Somebody blew a car horn and waved out the window as it went by. Mulenga waved his cue stick in the general direction. Neither of us knew who it was.
"So what was so bad this year?” Mulenga said as he tapped his pool cue against a parking meter as we walked along.
"One thing is the Trayvon Martin killing. I can't seem to get over it. When his parents came to town a couple of weeks ago for the Peace and Justice Banquet, my eyes filled with tears every time I was near them. Then there was the Jordan Davis shooting in Florida, where another white guy claimed he felt threatened and shot the teenager. Then there were the shootings at the theater in Aurora, Colo., the Sikh temple in Wisconsin, and now the Sandy Hook tragedy.”
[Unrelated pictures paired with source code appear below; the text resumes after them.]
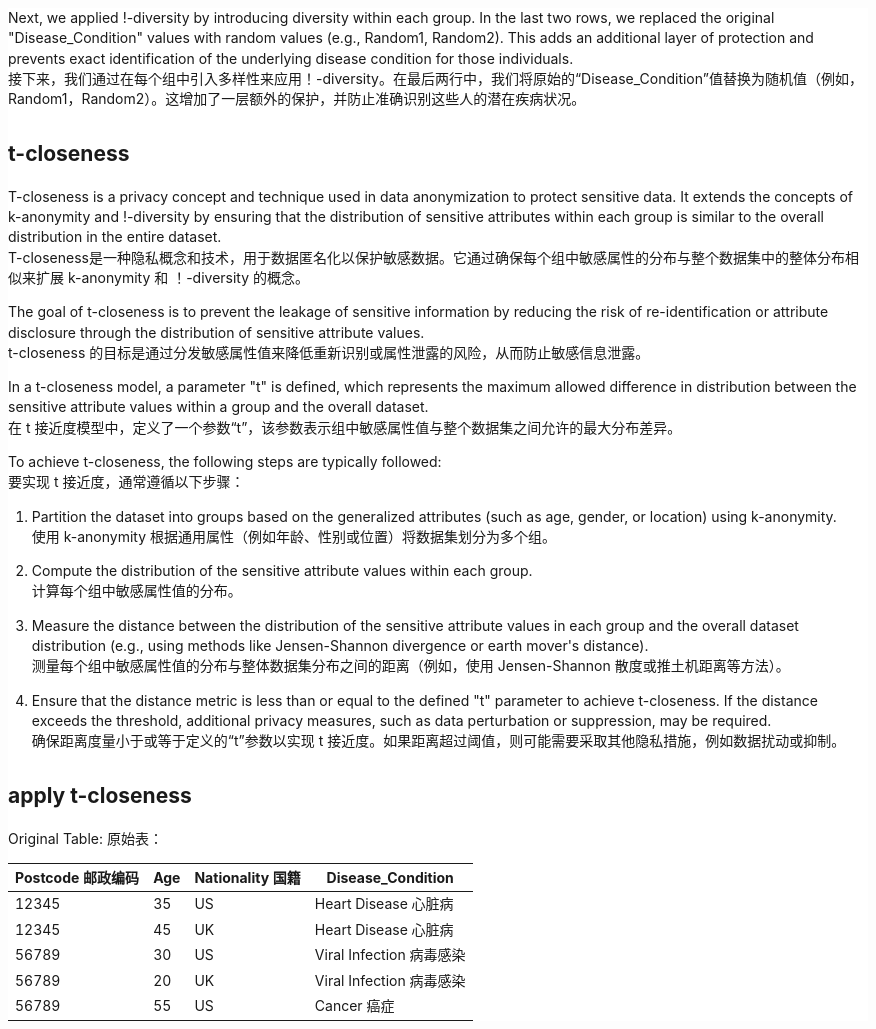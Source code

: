 Next, we applied !-diversity by introducing diversity within each group. In the last two rows, we replaced the original "Disease_Condition" values with random values (e.g., Random1, Random2). This adds an additional layer of protection and prevents exact identification of the underlying disease condition for those individuals.  
接下来，我们通过在每个组中引入多样性来应用！-diversity。在最后两行中，我们将原始的“Disease_Condition”值替换为随机值（例如，Random1，Random2）。这增加了一层额外的保护，并防止准确识别这些人的潜在疾病状况。

## t-closeness
T-closeness is a privacy concept and technique used in data anonymization to protect sensitive data. It extends the concepts of k-anonymity and !-diversity by ensuring that the distribution of sensitive attributes within each group is similar to the overall distribution in the entire dataset.  
T-closeness是一种隐私概念和技术，用于数据匿名化以保护敏感数据。它通过确保每个组中敏感属性的分布与整个数据集中的整体分布相似来扩展 k-anonymity 和 ！-diversity 的概念。

The goal of t-closeness is to prevent the leakage of sensitive information by reducing the risk of re-identification or attribute disclosure through the distribution of sensitive attribute values.  
t-closeness 的目标是通过分发敏感属性值来降低重新识别或属性泄露的风险，从而防止敏感信息泄露。

In a t-closeness model, a parameter "t" is defined, which represents the maximum allowed difference in distribution between the sensitive attribute values within a group and the overall dataset.  
在 t 接近度模型中，定义了一个参数“t”，该参数表示组中敏感属性值与整个数据集之间允许的最大分布差异。

To achieve t-closeness, the following steps are typically followed:  
要实现 t 接近度，通常遵循以下步骤：

1. Partition the dataset into groups based on the generalized attributes (such as age, gender, or location) using k-anonymity.  
    使用 k-anonymity 根据通用属性（例如年龄、性别或位置）将数据集划分为多个组。
    
2. Compute the distribution of the sensitive attribute values within each group.  
    计算每个组中敏感属性值的分布。
    
3. Measure the distance between the distribution of the sensitive attribute values in each group and the overall dataset distribution (e.g., using methods like Jensen-Shannon divergence or earth mover's distance).  
    测量每个组中敏感属性值的分布与整体数据集分布之间的距离（例如，使用 Jensen-Shannon 散度或推土机距离等方法）。
    
4. Ensure that the distance metric is less than or equal to the defined "t" parameter to achieve t-closeness. If the distance exceeds the threshold, additional privacy measures, such as data perturbation or suppression, may be required.  
    确保距离度量小于或等于定义的“t”参数以实现 t 接近度。如果距离超过阈值，则可能需要采取其他隐私措施，例如数据扰动或抑制。

## apply t-closeness
Original Table: 原始表：

|Postcode 邮政编码|Age|Nationality 国籍|Disease_Condition|
|---|---|---|---|
|12345|35|US|Heart Disease 心脏病|
|12345|45|UK|Heart Disease 心脏病|
|56789|30|US|Viral Infection 病毒感染|
|56789|20|UK|Viral Infection 病毒感染|
|56789|55|US|Cancer 癌症|
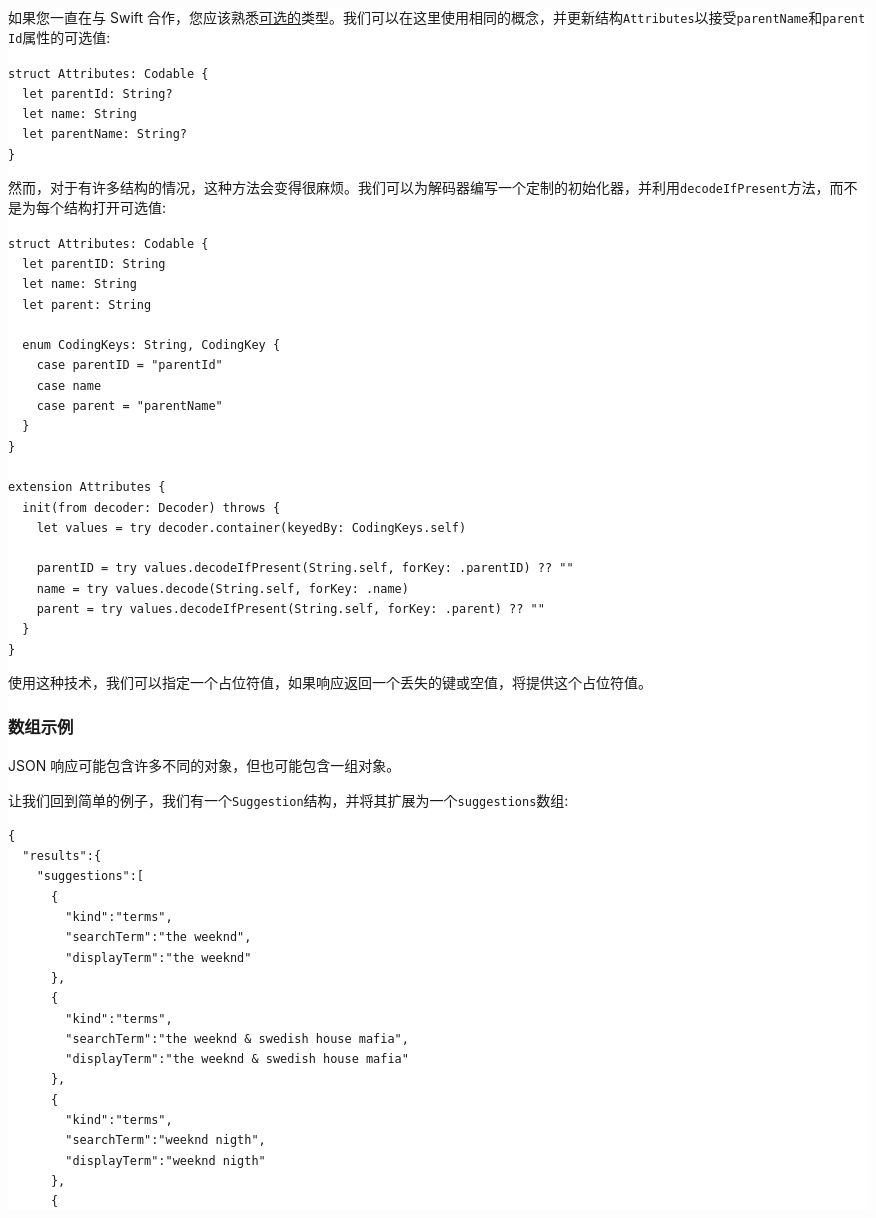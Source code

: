 如果您一直在与 Swift 合作，您应该熟悉[可选的](https://developer.apple.com/documentation/swift/optional)类型。我们可以在这里使用相同的概念，并更新结构`Attributes`以接受`parentName`和`parentId`属性的可选值:

```
struct Attributes: Codable {
  let parentId: String?
  let name: String
  let parentName: String?
}

```

然而，对于有许多结构的情况，这种方法会变得很麻烦。我们可以为解码器编写一个定制的初始化器，并利用`decodeIfPresent`方法，而不是为每个结构打开可选值:

```
struct Attributes: Codable {
  let parentID: String
  let name: String
  let parent: String

  enum CodingKeys: String, CodingKey {
    case parentID = "parentId"
    case name 
    case parent = "parentName"
  }
}

extension Attributes {
  init(from decoder: Decoder) throws {
    let values = try decoder.container(keyedBy: CodingKeys.self)

    parentID = try values.decodeIfPresent(String.self, forKey: .parentID) ?? ""
    name = try values.decode(String.self, forKey: .name)
    parent = try values.decodeIfPresent(String.self, forKey: .parent) ?? ""
  }
}

```

使用这种技术，我们可以指定一个占位符值，如果响应返回一个丢失的键或空值，将提供这个占位符值。

### 数组示例

JSON 响应可能包含许多不同的对象，但也可能包含一组对象。

让我们回到简单的例子，我们有一个`Suggestion`结构，并将其扩展为一个`suggestions`数组:

```
{
  "results":{
    "suggestions":[
      {
        "kind":"terms",
        "searchTerm":"the weeknd",
        "displayTerm":"the weeknd"
      },
      {
        "kind":"terms",
        "searchTerm":"the weeknd & swedish house mafia",
        "displayTerm":"the weeknd & swedish house mafia"
      },
      {
        "kind":"terms",
        "searchTerm":"weeknd nigth",
        "displayTerm":"weeknd nigth"
      },
      {
```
"I have to admit that white guys with guns have been causing a lot of trouble. But looking ahead, it seems like the federal government is finally going to do something about these automatic weapons on the street.”
"We'll see about that. Once they get to horse trading and the lobbyists start pulling strings, who knows what we're going to come up with.”
"Don't you see anything good out there?”
"Not much. I'm curious to see what the next mayoral election is going to look like, with this consent agreement and emergency manager business going on. Not to mention the first City Council election with the new districts. I want to see the unionizing effort at Cesar Chavez Academy be successful. After all, the place is named for a union organizer. I want to see the city get behind urban farming for folks who are not named Hantz.”
Mulenga put his arm around my shoulder. "I guess things are tough right now. Let's go around the corner to 1515 Broadway and grab a sandwich. There aren't any pool or ping-pong tables there, but I like the atmosphere. Besides, it's one of the few buildings around here that Dan Gilbert hasn't snatched up. Not like I have anything against him. I just like to support diverse ownership of business down here rather than monopolies. Besides, they make a good sandwich there.”
"Well, that's a good thing.”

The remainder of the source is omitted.